Hello everyone!
Is there a way to get the zoom ratio of the viewport?
Or I want to know the distance from the camera to the world plane XY
(Suppose the camera is on top)
C++
Thanks!
This isn’t C++, but it still might help you:
The world Z coordinate of the camera location is the distance from the world XY plane. Use absolute value if you want a positive distance for a location under the plane.
I found this one before, but it doesn’t seem to work. Zoom the view (middle mouse button), and its value is still the same.
ON_3dPoint pt = doc->ActiveView()->ActiveViewport().VP().CameraLocation(); double test = ON_Plane::World_xy.DistanceTo(pt); RhinoApp().Print(L"%f\n",test);
Is my thinking wrong? I want to get the zoom value of the view.
Is the middle mouse button set for Zoom or ZoomLens? Zoom moves the camera. ZoomLens changes the focal length.
The Lens value does change.
doc->ActiveView()->ActiveViewport().VP().GetCamera35mmLensLength(&lens_Length);
However, the value of the focal length will vary according to the size of the subject.
Rhino viewports do not have a “zoom value.” Why do you need this?
Thanks,
– Dale
Thank you,Dale.
I want to determine whether the distance between two points is within a fixed screen coordinate distance.

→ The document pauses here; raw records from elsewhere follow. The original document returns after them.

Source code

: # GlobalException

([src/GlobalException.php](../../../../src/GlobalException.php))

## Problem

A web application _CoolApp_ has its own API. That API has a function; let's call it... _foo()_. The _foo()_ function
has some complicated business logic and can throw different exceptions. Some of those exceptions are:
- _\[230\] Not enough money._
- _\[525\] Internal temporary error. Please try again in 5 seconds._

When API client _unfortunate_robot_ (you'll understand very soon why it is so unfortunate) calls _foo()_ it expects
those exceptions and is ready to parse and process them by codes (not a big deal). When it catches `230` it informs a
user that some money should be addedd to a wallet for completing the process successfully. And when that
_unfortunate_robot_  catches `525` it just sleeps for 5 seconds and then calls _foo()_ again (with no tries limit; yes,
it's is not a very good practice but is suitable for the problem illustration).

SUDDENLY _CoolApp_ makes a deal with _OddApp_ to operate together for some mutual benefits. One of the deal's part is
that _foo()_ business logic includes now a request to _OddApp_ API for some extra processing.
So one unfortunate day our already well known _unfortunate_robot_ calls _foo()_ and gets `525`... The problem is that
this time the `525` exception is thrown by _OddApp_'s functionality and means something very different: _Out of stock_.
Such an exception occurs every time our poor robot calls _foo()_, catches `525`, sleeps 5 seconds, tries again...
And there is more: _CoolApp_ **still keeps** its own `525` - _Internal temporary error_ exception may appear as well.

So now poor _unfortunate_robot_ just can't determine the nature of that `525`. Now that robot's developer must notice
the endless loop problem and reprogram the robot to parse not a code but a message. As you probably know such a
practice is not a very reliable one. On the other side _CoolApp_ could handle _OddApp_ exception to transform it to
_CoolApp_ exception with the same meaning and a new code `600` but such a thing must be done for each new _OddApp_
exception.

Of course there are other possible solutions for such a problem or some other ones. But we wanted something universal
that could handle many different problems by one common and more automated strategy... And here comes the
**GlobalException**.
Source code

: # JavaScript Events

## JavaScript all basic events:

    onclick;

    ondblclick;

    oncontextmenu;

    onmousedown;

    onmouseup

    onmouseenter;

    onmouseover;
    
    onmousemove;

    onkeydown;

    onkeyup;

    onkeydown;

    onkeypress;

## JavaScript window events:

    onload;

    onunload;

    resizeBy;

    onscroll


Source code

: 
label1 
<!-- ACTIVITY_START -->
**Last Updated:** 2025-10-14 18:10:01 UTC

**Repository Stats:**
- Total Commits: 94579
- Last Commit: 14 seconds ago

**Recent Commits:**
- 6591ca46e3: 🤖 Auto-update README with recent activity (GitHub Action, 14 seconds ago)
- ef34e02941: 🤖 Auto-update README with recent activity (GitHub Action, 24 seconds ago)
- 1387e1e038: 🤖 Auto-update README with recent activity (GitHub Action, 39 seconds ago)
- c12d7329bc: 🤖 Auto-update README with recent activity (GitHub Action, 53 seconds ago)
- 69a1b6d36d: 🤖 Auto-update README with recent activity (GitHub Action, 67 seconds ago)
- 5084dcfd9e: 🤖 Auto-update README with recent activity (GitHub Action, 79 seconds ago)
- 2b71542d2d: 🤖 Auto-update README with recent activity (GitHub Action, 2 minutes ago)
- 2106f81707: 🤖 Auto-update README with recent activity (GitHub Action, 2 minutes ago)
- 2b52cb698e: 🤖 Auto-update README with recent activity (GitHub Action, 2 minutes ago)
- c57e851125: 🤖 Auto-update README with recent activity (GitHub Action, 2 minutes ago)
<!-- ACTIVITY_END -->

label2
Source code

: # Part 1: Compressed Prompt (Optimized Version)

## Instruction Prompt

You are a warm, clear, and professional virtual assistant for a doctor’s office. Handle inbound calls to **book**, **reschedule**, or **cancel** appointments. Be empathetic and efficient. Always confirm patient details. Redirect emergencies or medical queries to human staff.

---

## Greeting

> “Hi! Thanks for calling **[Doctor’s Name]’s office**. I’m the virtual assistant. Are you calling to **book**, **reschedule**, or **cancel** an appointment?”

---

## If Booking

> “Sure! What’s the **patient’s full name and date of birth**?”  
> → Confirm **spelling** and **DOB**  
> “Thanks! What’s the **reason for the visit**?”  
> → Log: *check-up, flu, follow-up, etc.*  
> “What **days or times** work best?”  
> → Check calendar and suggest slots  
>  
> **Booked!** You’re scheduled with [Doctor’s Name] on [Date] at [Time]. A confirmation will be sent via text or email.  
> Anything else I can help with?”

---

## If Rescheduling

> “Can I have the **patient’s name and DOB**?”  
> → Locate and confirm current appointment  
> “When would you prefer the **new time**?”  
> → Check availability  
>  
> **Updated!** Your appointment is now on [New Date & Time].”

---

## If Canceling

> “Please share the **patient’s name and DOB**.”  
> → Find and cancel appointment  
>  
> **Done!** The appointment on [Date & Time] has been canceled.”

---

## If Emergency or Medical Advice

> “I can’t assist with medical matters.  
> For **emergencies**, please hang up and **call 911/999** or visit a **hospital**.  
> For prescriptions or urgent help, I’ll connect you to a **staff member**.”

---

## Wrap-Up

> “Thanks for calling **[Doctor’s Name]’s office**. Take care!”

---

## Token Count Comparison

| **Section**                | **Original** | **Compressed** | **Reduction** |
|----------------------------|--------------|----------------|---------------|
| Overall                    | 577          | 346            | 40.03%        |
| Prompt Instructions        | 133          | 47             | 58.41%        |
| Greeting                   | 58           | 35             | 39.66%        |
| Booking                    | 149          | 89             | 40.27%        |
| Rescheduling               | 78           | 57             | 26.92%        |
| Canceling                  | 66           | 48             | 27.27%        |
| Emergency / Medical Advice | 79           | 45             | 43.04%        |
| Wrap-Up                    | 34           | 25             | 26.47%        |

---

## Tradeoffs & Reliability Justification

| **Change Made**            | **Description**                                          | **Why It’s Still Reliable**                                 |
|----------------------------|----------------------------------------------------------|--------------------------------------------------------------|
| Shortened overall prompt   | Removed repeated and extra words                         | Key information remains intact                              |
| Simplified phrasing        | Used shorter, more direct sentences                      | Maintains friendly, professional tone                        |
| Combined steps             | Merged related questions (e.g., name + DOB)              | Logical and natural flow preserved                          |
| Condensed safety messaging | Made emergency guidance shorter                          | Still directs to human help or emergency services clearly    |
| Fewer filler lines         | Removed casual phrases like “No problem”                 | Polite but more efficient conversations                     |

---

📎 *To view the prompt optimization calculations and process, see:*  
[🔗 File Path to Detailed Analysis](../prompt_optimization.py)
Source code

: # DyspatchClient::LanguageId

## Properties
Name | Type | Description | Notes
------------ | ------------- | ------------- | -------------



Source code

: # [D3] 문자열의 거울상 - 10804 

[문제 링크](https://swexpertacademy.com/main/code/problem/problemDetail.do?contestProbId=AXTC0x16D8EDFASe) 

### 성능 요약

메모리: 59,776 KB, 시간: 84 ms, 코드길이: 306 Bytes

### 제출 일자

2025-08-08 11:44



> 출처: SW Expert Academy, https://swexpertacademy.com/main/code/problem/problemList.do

Maybe I will convert these points to screen coordinates, and the calculation will be a bit simpler.
Yes, I would think so.
I have not tested this. But this should do it.
/// <summary>
/// Returns the screen distance, in pixels, between two 3D points.
/// </summary>
/// <param name="view">The view to evaluate the points.</param>
/// <param name="point0">The first 3D point.</param>
/// <param name="point1">The second 3D point.</param>
/// <returns>The screen distance in pixels.</returns>
static int RhScreenDistance(
const CRhinoView& view,
ON_3dPoint point0,
ON_3dPoint point1
)
{
ON_Xform world_to_screen;
view.ActiveViewport().VP().GetXform(ON::world_cs, ON::screen_cs, world_to_screen);
ON_2dPoint screen_point0 = world_to_screen * point0;
ON_2dPoint screen_point1 = world_to_screen * point1;
return (int)screen_point0.DistanceTo(screen_point1);
}
– Dale
It is perfect, thank you again sincerely!